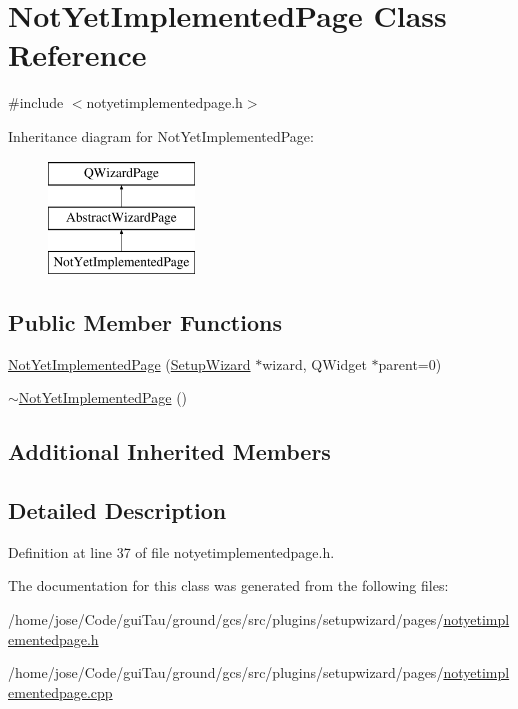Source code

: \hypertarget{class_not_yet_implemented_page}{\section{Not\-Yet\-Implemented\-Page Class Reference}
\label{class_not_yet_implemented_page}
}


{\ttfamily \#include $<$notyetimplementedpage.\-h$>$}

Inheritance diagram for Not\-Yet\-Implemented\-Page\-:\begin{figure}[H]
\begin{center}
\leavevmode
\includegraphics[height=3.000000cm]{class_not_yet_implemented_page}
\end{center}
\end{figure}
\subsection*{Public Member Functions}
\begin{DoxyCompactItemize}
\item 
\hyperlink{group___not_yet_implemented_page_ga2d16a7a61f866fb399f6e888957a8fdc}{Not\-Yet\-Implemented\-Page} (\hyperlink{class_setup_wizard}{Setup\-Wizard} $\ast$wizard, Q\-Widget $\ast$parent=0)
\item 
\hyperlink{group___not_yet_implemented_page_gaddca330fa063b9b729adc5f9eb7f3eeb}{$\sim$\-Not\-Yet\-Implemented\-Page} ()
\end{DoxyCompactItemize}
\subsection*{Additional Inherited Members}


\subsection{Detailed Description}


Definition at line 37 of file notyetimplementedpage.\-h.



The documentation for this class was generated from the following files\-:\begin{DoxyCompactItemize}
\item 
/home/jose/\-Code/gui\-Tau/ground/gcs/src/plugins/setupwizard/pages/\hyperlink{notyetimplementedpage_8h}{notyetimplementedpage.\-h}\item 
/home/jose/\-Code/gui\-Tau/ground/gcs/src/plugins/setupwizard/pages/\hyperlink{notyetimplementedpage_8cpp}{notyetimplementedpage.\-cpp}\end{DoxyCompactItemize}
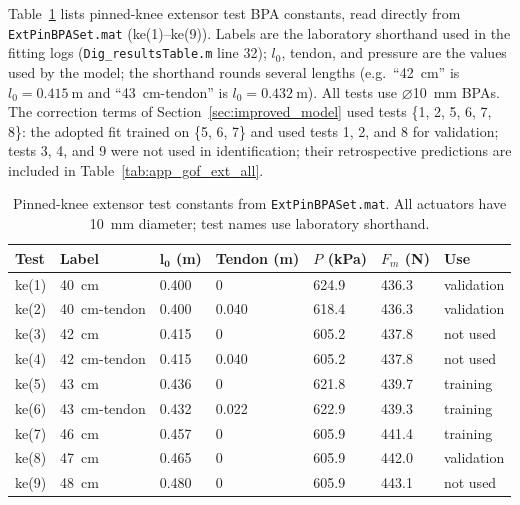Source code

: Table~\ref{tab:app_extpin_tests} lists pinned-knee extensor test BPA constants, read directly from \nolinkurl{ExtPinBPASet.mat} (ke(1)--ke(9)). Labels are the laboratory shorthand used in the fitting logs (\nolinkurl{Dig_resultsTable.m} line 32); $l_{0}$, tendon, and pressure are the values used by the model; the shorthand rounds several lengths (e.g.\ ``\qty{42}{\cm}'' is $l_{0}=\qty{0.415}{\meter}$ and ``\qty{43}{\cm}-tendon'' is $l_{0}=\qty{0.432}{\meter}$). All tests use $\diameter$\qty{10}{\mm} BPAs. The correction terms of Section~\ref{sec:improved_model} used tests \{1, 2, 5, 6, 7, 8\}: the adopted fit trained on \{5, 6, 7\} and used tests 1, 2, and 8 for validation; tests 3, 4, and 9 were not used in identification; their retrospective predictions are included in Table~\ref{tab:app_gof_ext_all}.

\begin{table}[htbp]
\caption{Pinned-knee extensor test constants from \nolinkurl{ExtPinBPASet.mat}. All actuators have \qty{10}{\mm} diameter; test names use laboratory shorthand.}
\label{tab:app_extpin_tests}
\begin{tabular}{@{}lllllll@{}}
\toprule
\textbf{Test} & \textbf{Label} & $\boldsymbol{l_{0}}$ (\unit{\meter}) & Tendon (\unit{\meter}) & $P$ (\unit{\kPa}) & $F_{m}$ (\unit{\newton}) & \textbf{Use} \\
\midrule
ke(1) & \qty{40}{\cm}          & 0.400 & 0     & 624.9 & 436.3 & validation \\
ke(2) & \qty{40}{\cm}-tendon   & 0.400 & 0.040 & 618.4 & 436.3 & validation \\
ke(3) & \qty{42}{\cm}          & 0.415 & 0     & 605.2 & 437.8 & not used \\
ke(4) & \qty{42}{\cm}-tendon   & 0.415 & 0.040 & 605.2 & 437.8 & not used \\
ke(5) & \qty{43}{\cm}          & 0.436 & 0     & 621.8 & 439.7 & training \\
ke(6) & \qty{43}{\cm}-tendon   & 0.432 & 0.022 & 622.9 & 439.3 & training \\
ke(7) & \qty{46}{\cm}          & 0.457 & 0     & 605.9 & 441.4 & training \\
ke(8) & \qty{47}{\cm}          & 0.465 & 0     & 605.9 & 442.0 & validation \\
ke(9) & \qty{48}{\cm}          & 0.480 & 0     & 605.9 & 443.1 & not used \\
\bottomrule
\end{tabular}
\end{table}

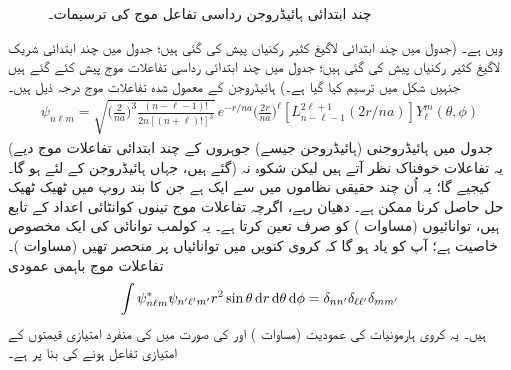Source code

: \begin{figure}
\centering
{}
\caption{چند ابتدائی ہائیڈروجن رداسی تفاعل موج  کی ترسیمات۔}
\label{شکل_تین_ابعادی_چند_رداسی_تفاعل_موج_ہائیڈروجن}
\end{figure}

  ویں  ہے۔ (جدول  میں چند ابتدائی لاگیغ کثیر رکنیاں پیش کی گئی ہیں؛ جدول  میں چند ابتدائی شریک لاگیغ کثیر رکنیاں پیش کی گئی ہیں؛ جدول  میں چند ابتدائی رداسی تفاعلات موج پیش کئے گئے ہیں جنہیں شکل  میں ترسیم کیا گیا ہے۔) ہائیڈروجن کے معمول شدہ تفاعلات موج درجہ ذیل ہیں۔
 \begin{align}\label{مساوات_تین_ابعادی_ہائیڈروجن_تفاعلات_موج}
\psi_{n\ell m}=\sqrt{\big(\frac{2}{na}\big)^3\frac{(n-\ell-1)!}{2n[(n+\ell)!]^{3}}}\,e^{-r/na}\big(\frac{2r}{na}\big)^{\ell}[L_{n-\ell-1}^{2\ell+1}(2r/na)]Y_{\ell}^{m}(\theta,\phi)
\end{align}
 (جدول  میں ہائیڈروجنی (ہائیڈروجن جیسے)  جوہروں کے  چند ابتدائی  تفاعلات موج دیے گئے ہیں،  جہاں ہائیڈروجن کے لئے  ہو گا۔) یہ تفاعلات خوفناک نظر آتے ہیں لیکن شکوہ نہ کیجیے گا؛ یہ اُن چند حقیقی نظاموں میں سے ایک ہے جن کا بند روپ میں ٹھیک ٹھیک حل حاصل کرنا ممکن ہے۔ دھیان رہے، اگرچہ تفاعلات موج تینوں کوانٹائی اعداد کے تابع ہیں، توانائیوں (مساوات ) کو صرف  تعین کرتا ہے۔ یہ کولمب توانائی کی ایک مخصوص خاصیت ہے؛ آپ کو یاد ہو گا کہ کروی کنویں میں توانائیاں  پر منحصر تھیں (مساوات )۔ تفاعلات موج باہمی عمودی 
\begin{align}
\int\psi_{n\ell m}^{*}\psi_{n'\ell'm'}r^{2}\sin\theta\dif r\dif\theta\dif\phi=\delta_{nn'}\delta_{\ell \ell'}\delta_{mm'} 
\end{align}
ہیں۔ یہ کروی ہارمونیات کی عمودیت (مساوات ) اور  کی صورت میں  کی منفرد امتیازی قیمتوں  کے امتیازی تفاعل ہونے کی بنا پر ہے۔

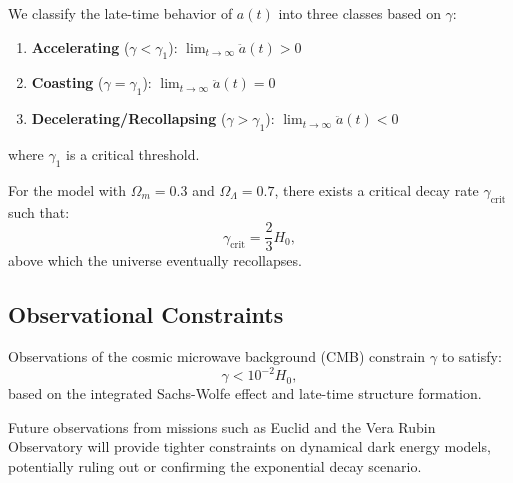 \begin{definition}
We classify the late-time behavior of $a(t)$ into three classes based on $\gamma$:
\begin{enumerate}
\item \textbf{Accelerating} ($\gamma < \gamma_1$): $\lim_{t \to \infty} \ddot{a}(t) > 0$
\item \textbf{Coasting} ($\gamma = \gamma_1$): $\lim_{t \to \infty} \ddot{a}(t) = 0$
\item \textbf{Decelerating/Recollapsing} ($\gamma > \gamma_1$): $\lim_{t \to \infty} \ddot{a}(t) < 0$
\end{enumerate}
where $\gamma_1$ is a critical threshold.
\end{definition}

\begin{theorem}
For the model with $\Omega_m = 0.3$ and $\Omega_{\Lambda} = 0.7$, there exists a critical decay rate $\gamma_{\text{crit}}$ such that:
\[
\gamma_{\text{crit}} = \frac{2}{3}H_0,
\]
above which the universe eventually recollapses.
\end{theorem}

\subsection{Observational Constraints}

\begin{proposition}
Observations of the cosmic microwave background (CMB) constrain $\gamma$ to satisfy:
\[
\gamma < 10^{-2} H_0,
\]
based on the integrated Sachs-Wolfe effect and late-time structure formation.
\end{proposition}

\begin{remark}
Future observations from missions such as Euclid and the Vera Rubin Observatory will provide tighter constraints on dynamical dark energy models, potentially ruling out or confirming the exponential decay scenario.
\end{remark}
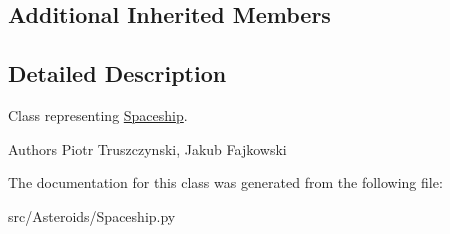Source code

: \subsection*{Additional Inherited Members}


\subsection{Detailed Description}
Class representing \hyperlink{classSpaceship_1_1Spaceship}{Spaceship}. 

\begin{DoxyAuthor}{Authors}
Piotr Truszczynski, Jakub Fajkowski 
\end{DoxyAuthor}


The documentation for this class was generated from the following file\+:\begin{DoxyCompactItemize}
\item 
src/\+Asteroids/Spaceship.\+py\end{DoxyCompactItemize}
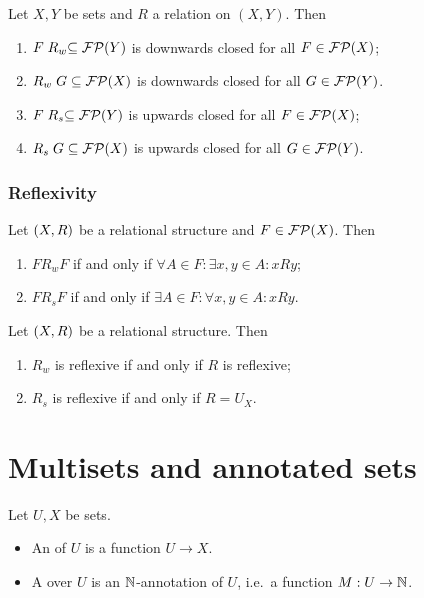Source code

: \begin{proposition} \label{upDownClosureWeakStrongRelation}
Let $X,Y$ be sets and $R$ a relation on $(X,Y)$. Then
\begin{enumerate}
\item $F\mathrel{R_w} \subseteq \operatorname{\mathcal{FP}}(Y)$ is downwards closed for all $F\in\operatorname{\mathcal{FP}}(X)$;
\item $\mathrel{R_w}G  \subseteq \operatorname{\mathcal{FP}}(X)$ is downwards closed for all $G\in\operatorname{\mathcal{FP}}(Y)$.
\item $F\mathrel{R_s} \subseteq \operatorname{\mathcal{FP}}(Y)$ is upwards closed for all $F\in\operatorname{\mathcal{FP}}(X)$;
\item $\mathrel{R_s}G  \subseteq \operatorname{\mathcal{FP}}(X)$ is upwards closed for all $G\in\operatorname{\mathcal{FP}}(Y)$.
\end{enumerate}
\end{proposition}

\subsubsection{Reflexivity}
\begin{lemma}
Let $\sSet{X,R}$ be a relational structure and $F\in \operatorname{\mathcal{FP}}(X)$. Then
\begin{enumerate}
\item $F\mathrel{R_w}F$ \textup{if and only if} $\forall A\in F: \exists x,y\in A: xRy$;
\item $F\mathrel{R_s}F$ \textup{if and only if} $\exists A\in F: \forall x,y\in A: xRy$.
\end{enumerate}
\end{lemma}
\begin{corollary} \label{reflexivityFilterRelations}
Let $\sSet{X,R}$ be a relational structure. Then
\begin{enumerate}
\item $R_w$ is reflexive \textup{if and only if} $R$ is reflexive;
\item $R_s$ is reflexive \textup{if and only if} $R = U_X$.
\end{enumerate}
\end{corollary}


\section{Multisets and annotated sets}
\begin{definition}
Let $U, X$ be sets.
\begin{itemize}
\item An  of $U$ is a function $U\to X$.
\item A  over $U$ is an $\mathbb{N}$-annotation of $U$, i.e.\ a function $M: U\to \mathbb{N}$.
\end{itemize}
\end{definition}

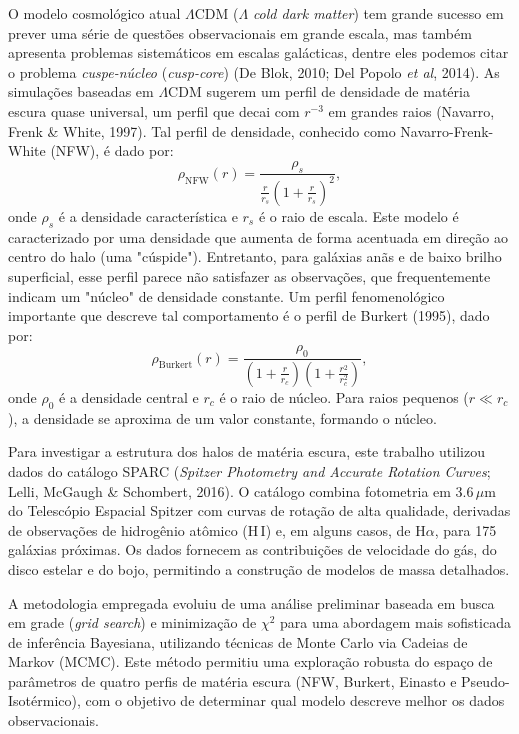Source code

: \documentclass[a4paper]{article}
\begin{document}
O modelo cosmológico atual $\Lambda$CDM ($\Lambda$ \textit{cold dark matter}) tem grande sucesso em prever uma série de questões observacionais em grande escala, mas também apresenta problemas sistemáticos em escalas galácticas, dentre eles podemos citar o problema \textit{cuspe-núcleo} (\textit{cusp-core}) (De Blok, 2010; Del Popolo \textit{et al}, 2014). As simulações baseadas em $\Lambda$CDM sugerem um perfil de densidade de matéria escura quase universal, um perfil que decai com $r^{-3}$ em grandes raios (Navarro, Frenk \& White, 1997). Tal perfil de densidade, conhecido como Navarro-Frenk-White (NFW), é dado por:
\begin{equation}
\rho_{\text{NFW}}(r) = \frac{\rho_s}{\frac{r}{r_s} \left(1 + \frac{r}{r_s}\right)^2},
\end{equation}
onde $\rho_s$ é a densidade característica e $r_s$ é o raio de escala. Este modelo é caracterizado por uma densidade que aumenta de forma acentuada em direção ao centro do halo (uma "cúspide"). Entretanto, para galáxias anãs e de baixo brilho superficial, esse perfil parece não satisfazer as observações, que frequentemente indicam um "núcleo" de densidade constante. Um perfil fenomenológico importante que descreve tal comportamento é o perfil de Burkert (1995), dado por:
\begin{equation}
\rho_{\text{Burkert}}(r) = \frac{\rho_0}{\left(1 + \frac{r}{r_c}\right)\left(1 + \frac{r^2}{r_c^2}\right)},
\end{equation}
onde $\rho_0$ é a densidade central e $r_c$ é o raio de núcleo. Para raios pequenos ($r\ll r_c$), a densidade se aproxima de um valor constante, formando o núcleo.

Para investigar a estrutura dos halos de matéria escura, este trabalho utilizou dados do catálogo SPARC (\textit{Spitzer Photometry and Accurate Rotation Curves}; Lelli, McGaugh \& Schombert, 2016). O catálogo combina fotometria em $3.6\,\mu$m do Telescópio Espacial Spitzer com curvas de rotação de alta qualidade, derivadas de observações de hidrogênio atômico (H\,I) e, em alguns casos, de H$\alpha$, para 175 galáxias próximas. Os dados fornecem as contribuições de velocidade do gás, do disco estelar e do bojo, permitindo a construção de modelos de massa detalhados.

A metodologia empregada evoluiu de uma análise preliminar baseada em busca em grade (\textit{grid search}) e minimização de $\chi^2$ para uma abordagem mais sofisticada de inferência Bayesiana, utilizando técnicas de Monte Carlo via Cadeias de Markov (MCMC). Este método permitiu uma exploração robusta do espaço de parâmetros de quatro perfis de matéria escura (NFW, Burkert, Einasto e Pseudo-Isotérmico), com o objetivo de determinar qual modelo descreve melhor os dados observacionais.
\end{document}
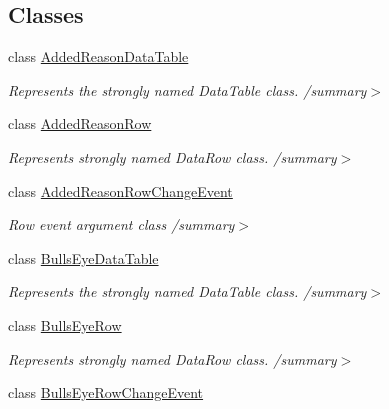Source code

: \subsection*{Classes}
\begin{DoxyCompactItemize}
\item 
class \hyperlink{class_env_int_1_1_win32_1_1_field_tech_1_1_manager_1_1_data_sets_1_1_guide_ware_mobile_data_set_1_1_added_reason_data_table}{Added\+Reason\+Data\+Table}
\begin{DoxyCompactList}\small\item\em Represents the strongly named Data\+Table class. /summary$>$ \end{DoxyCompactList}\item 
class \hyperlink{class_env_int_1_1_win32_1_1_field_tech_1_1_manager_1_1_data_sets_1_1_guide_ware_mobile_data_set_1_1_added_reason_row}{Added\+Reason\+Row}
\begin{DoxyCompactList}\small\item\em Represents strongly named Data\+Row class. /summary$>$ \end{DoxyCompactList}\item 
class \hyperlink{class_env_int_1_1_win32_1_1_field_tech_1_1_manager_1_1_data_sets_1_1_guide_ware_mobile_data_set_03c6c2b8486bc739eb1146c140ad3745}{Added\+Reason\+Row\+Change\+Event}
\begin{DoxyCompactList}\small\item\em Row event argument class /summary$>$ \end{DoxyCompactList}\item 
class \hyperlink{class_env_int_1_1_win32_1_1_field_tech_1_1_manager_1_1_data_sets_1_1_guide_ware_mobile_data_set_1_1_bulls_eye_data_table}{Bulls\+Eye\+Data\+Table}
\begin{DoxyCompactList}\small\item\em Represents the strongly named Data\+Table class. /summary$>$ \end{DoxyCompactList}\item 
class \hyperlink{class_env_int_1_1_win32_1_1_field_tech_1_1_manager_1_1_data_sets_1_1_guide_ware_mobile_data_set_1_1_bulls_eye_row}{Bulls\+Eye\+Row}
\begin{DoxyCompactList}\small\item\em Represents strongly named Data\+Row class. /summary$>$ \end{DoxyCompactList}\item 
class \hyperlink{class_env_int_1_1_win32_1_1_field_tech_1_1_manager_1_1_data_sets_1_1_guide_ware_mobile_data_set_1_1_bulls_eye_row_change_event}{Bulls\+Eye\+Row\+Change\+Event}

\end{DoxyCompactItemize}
------------------------------------
* [WHAT YOU HAVE TO DO]: Filter the listing above for lines with the word "constante", and copy each one you find.

* [SOLUTION FOR THIS PROBLEM]:
onde $\rho_s$ é a densidade característica e $r_s$ é o raio de escala. Este modelo é caracterizado por uma densidade que aumenta de forma acentuada em direção ao centro do halo (uma "cúspide"). Entretanto, para galáxias anãs e de baixo brilho superficial, esse perfil parece não satisfazer as observações, que frequentemente indicam um "núcleo" de densidade constante. Um perfil fenomenológico importante que descreve tal comportamento é o perfil de Burkert (1995), dado por:
onde $\rho_0$ é a densidade central e $r_c$ é o raio de núcleo. Para raios pequenos ($r\ll r_c$), a densidade se aproxima de um valor constante, formando o núcleo.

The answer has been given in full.